Robb and Catelyn (who received the letter initially) knew it for a fake right away, but Arya doesn’t. Here again, history rears its ugly head. Arya has never really liked Sansa or thought her very capable, and so everything she sees is going to be through that prism of distrust.

This plays out very nicely in the argument that Arya and Sansa have about the uppity Lords that don’t like Jon being gone. As the audience, we know that Sansa is almost certainly doing the right thing by listening to the Lords complain, rather than beheading them. The last week or two have established Sansa’s bona fides as a legitimately effective ruler.

Arya can’t see that, though. She’s spent her time learning to be a ruthlessly efficient fighter and spy, and so sees Sansa as being hopelessly weak and/or vain. But Arya has never had to deal with palace intrigue before. Sansa would see right through Littlefinger’s crap if he tried this cloak and dagger nonsense with her.

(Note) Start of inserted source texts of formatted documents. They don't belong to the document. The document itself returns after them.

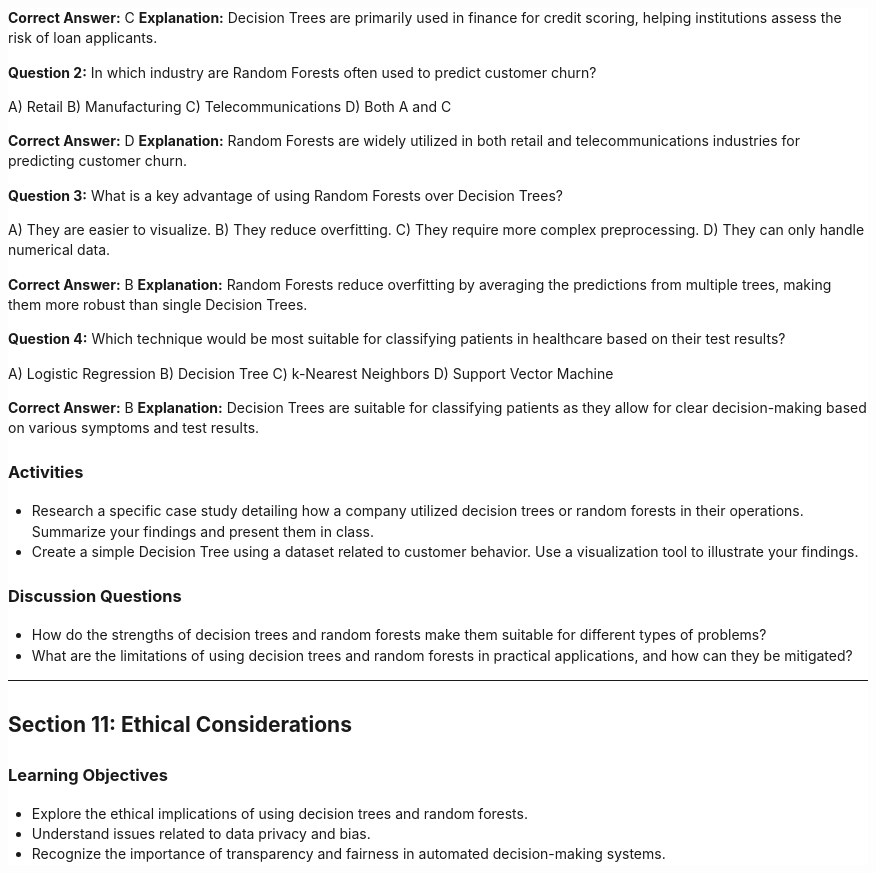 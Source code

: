 **Correct Answer:** C
**Explanation:** Decision Trees are primarily used in finance for credit scoring, helping institutions assess the risk of loan applicants.

**Question 2:** In which industry are Random Forests often used to predict customer churn?

  A) Retail
  B) Manufacturing
  C) Telecommunications
  D) Both A and C

**Correct Answer:** D
**Explanation:** Random Forests are widely utilized in both retail and telecommunications industries for predicting customer churn.

**Question 3:** What is a key advantage of using Random Forests over Decision Trees?

  A) They are easier to visualize.
  B) They reduce overfitting.
  C) They require more complex preprocessing.
  D) They can only handle numerical data.

**Correct Answer:** B
**Explanation:** Random Forests reduce overfitting by averaging the predictions from multiple trees, making them more robust than single Decision Trees.

**Question 4:** Which technique would be most suitable for classifying patients in healthcare based on their test results?

  A) Logistic Regression
  B) Decision Tree
  C) k-Nearest Neighbors
  D) Support Vector Machine

**Correct Answer:** B
**Explanation:** Decision Trees are suitable for classifying patients as they allow for clear decision-making based on various symptoms and test results.

### Activities
- Research a specific case study detailing how a company utilized decision trees or random forests in their operations. Summarize your findings and present them in class.
- Create a simple Decision Tree using a dataset related to customer behavior. Use a visualization tool to illustrate your findings.

### Discussion Questions
- How do the strengths of decision trees and random forests make them suitable for different types of problems?
- What are the limitations of using decision trees and random forests in practical applications, and how can they be mitigated?

---

## Section 11: Ethical Considerations

### Learning Objectives
- Explore the ethical implications of using decision trees and random forests.
- Understand issues related to data privacy and bias.
- Recognize the importance of transparency and fairness in automated decision-making systems.
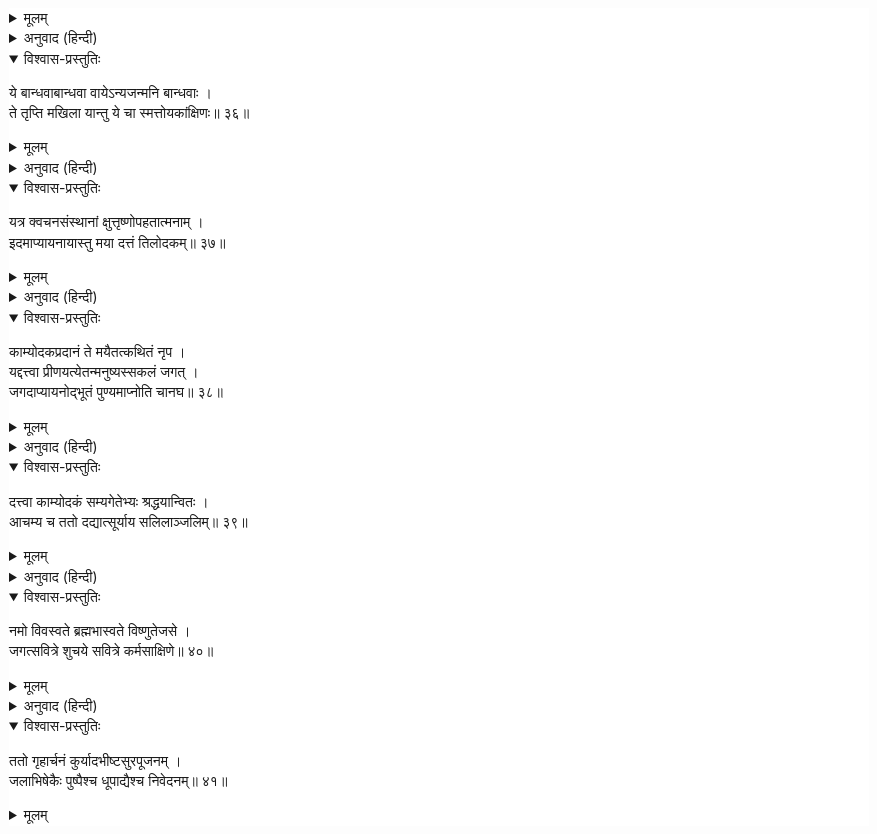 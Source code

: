 <details><summary>मूलम्</summary></details>

<details><summary>अनुवाद (हिन्दी)</summary></details>

<details open><summary>विश्वास-प्रस्तुतिः</summary>

ये बान्धवाबान्धवा वायेऽन्यजन्मनि बान्धवाः ।  
ते तृप्ति मखिला यान्तु ये चा स्मत्तोयकांक्षिणः॥ ३६॥
</details>

<details><summary>मूलम्</summary></details>

<details><summary>अनुवाद (हिन्दी)</summary></details>

<details open><summary>विश्वास-प्रस्तुतिः</summary>

यत्र क्वचनसंस्थानां क्षुत्तृष्णोपहतात्मनाम् ।  
इदमाप्यायनायास्तु मया दत्तं तिलोदकम्॥ ३७॥
</details>

<details><summary>मूलम्</summary></details>

<details><summary>अनुवाद (हिन्दी)</summary></details>

<details open><summary>विश्वास-प्रस्तुतिः</summary>

काम्योदकप्रदानं ते मयैतत्कथितं नृप ।  
यद्दत्त्वा प्रीणयत्येतन्मनुष्यस्सकलं जगत् ।  
जगदाप्यायनोद्भूतं पुण्यमाप्नोति चानघ॥ ३८॥
</details>

<details><summary>मूलम्</summary></details>

<details><summary>अनुवाद (हिन्दी)</summary></details>

<details open><summary>विश्वास-प्रस्तुतिः</summary>

दत्त्वा काम्योदकं सम्यगेतेभ्यः श्रद्धयान्वितः ।  
आचम्य च ततो दद्यात्सूर्याय सलिलाञ्जलिम्॥ ३९॥
</details>

<details><summary>मूलम्</summary></details>

<details><summary>अनुवाद (हिन्दी)</summary></details>

<details open><summary>विश्वास-प्रस्तुतिः</summary>

नमो विवस्वते ब्रह्मभास्वते विष्णुतेजसे ।  
जगत्सवित्रे शुचये सवित्रे कर्मसाक्षिणे॥ ४०॥
</details>

<details><summary>मूलम्</summary></details>

<details><summary>अनुवाद (हिन्दी)</summary></details>

<details open><summary>विश्वास-प्रस्तुतिः</summary>

ततो गृहार्चनं कुर्यादभीष्टसुरपूजनम् ।  
जलाभिषेकैः पुष्पैश्च धूपाद्यैश्च निवेदनम्॥ ४१॥
</details>

<details><summary>मूलम्</summary></details>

All Arya can think of, unfortunately, is the pre-war spoiled brat that Sansa was, not the hardened badass (one who has arguably endured things even tougher than Arya) that rules in Winterfell today. History, my friends, is a weapon.

#tbt

Which Sam Tarly understands all too well. His whole plan to defeat the White Walkers is basically, “Let’s get every Maester to open up as many history books as they can, and see if we can discover a way to win!” Which is pretty good, as far as plans go—he’s already discovered at least on White Walker killing weapon in an old book. (Dragon glass on Dragonstone! Who could have known?)

Unfortunately for Sam, he’s too busy mansplaining/complaining to realize that when he said “The secret to defeating the Night King” could be in an old book, that old book was the one that Gilly literally just read to him. In an epic bit of dramatic irony, we’re given a crucial piece of lore in a setting where the characters have no idea what has just transpired. The fact of Rhaegar Targaryen’s annulment and subsequent marriage means that Jon is not just a Targaryen bastard, but is in fact the legitimate son and therefore rightful heir to the throne of Westeros.

More importantly for the wars to come, that means he can probably ride a goddamned fire breathing dragon, which might come in handy in fighting an army of undead snow monsters. So at least we’ve got that to look forward to.